Unnamed: 0_level_0,Height,Weight,Foot_Size
Gender,Unnamed: 1_level_1,Unnamed: 2_level_1,Unnamed: 3_level_1
female,5.4175,132.5,7.5
male,5.855,176.25,11.25


In [20]:
# Group the data by gender and calculate the variance of each feature
data_variance = data.groupby('Gender').var()

# View the values
data_variance

Unnamed: 0_level_0,Height,Weight,Foot_Size
Gender,Unnamed: 1_level_1,Unnamed: 2_level_1,Unnamed: 3_level_1
female,0.097225,558.333333,1.666667
male,0.035033,122.916667,0.916667


I created functions getMeans and getVars to reduce the redundancy from the tutorial.

In [21]:

def getMeans(gender):
    hMean = data_means['Height'][data_variance.index==gender].values[0]
    wMean = data_means['Weight'][data_variance.index==gender].values[0]
    fMean = data_means['Foot_Size'][data_variance.index==gender].values[0]
    return hMean, wMean, fMean
def getVars(gender):
    hVar = data_variance['Height'][data_variance.index==gender].values[0]
    wVar = data_variance['Weight'][data_variance.index==gender].values[0]
    fVar = data_variance['Foot_Size'][data_variance.index==gender].values[0] 
    return hVar, wVar, fVar

male_height_mean, male_weight_mean, male_footsize_mean = getMeans('male')

# Means for male
##male_height_mean = data_means['Height'][data_variance.index == 'male'].values[0]
##male_weight_mean = data_means['Weight'][data_variance.index == 'male'].values[0]
##male_footsize_mean = data_means['Foot_Size'][data_variance.index == 'male'].values[0]

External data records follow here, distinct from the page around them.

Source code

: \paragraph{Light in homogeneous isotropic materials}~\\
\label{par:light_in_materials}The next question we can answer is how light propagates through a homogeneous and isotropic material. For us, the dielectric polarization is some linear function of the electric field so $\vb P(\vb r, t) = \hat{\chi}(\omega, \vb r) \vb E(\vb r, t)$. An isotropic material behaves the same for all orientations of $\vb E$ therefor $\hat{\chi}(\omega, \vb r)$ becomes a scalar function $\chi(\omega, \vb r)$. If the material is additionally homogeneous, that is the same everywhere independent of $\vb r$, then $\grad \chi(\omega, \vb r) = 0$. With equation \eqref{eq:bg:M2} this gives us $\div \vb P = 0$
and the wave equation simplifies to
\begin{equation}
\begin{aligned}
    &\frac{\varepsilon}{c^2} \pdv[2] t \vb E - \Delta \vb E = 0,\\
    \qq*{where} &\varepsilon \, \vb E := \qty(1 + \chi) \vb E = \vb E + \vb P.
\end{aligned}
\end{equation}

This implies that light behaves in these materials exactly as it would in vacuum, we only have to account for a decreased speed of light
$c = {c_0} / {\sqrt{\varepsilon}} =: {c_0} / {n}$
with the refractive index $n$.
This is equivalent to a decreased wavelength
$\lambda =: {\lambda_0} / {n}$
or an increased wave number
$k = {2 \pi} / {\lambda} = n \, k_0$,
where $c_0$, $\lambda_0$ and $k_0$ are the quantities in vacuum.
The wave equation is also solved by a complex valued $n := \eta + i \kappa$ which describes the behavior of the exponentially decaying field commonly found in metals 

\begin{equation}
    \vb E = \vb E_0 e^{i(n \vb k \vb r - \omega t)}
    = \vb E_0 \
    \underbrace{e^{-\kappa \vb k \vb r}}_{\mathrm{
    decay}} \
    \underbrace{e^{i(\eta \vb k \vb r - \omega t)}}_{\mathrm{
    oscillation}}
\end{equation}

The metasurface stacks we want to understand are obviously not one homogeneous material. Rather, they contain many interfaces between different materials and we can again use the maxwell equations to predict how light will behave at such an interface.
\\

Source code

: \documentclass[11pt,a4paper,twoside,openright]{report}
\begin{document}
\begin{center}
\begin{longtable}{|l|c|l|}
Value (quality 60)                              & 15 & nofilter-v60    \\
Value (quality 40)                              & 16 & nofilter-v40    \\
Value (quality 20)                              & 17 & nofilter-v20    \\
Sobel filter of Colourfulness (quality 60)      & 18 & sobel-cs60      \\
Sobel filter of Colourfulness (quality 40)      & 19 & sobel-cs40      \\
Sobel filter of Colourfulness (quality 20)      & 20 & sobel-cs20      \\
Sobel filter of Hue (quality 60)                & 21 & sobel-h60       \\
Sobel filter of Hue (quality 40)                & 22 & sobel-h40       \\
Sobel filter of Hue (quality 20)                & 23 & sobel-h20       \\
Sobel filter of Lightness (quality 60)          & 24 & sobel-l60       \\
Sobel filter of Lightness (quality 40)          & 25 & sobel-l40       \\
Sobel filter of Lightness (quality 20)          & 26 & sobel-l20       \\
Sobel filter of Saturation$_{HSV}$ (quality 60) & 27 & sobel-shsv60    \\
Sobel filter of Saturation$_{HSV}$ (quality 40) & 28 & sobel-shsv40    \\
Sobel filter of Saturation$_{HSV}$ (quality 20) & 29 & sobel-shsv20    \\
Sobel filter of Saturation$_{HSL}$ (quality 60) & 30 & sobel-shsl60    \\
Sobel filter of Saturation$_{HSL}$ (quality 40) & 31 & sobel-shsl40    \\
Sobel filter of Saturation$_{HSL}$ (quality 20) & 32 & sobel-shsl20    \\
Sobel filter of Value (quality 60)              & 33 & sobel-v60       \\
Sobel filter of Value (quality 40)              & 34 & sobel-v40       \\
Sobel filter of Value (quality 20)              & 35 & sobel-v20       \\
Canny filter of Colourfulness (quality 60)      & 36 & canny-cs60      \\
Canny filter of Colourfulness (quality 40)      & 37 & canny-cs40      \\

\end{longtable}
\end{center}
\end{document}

male_height_variance, male_weight_variance, male_footsize_variance = getVars('male')
# Variance for male
##male_height_variance = data_variance['Height'][data_variance.index == 'male'].values[0]
##male_weight_variance = data_variance['Weight'][data_variance.index == 'male'].values[0]
##male_footsize_variance = data_variance['Foot_Size'][data_variance.index == 'male'].values[0]


female_height_mean, female_weight_mean, female_footsize_mean = getMeans('female')
# Means for female
##female_height_mean = data_means['Height'][data_variance.index == 'female'].values[0]
##female_weight_mean = data_means['Weight'][data_variance.index == 'female'].values[0]
##female_footsize_mean = data_means['Foot_Size'][data_variance.index == 'female'].values[0]

female_height_variance, female_weight_variance, female_footsize_variance = getVars('female')
# Variance for female
##female_height_variance = data_variance['Height'][data_variance.index == 'female'].values[0]
##female_weight_variance = data_variance['Weight'][data_variance.index == 'female'].values[0]
##female_footsize_variance = data_variance['Foot_Size'][data_variance.index == 'female'].values[0]

In [22]:
# Create a function that calculates p(x | y):
def p_x_given_y(x, mean_y, variance_y):

    # Input the arguments into a probability density function
    p = 1/(np.sqrt(2*np.pi*variance_y)) * np.exp((-(x-mean_y)**2)/(2*variance_y))
    
    # return p
    return p

## Apply Bayes Classifier To New Data Point
<a id="s4"></a>

In [23]:
# Numerator of the posterior if the unclassified observation is a male
P_male * \
p_x_given_y(person['Height'][0], male_height_mean, male_height_variance) * \
p_x_given_y(person['Weight'][0], male_weight_mean, male_weight_variance) * \
p_x_given_y(person['Foot_Size'][0], male_footsize_mean, male_footsize_variance)

6.197071843878078e-09

In [24]:
# Numerator of the posterior if the unclassified observation is a female
P_female * \
p_x_given_y(person['Height'][0], female_height_mean, female_height_variance) * \
p_x_given_y(person['Weight'][0], female_weight_mean, female_weight_variance) * \
p_x_given_y(person['Foot_Size'][0], female_footsize_mean, female_footsize_variance)

0.0005377909183630018

Because the numerator of the posterior for female is greater than male, then we predict that the person is female.